Problem description: The entries that follow include a run beginning at the line with "I have several" and ending at the line with "amount of time."; restate that run word for word and leave the rest out.

Supplied data:
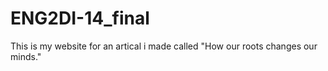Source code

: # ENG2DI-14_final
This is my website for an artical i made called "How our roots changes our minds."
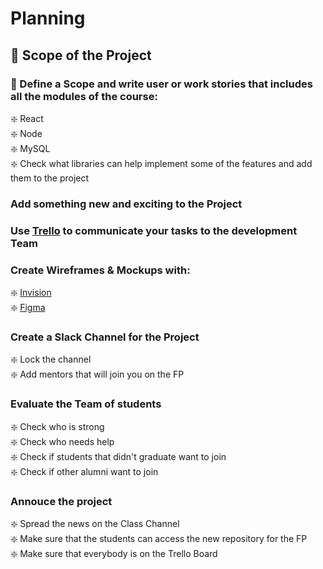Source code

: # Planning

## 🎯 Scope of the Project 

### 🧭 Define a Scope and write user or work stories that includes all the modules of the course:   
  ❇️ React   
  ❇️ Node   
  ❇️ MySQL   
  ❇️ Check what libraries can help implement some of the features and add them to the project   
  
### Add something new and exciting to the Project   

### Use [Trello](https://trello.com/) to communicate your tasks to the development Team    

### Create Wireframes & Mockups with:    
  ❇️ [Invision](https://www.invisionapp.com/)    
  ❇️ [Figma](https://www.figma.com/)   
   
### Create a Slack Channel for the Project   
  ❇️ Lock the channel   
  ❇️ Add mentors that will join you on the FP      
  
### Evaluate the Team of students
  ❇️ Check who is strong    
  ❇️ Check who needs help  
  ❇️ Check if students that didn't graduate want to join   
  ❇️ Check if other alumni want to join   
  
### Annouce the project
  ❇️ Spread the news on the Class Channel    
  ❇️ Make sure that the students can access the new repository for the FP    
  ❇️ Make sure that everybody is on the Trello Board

==

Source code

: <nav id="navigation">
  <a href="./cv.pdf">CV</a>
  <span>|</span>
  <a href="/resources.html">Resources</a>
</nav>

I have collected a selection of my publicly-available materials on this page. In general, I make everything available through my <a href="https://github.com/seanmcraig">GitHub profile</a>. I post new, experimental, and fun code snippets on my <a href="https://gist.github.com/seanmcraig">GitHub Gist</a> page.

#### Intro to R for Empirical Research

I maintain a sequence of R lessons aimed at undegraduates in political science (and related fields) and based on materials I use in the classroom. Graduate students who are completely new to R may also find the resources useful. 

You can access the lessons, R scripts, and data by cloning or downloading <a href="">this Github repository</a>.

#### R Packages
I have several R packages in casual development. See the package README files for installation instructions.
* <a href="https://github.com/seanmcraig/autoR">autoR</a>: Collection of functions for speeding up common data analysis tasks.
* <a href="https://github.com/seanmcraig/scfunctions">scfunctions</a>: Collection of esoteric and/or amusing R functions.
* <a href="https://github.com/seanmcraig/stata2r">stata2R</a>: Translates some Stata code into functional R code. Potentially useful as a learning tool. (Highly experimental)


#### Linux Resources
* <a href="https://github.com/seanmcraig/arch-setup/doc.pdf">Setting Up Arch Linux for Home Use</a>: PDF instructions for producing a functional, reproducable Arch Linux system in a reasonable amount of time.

--

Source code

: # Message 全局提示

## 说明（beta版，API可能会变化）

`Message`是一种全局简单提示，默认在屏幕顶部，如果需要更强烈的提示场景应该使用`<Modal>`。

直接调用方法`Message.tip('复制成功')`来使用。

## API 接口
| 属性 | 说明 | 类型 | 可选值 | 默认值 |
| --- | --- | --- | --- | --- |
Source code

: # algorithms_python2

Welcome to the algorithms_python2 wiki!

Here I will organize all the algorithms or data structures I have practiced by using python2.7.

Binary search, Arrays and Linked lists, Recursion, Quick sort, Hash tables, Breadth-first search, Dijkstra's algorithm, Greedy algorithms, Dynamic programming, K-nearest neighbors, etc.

Reply to the task:
I have several R packages in casual development. See the package README files for installation instructions.
* <a href="https://github.com/seanmcraig/autoR">autoR</a>: Collection of functions for speeding up common data analysis tasks.
* <a href="https://github.com/seanmcraig/scfunctions">scfunctions</a>: Collection of esoteric and/or amusing R functions.
* <a href="https://github.com/seanmcraig/stata2r">stata2R</a>: Translates some Stata code into functional R code. Potentially useful as a learning tool. (Highly experimental)


#### Linux Resources
* <a href="https://github.com/seanmcraig/arch-setup/doc.pdf">Setting Up Arch Linux for Home Use</a>: PDF instructions for producing a functional, reproducable Arch Linux system in a reasonable amount of time.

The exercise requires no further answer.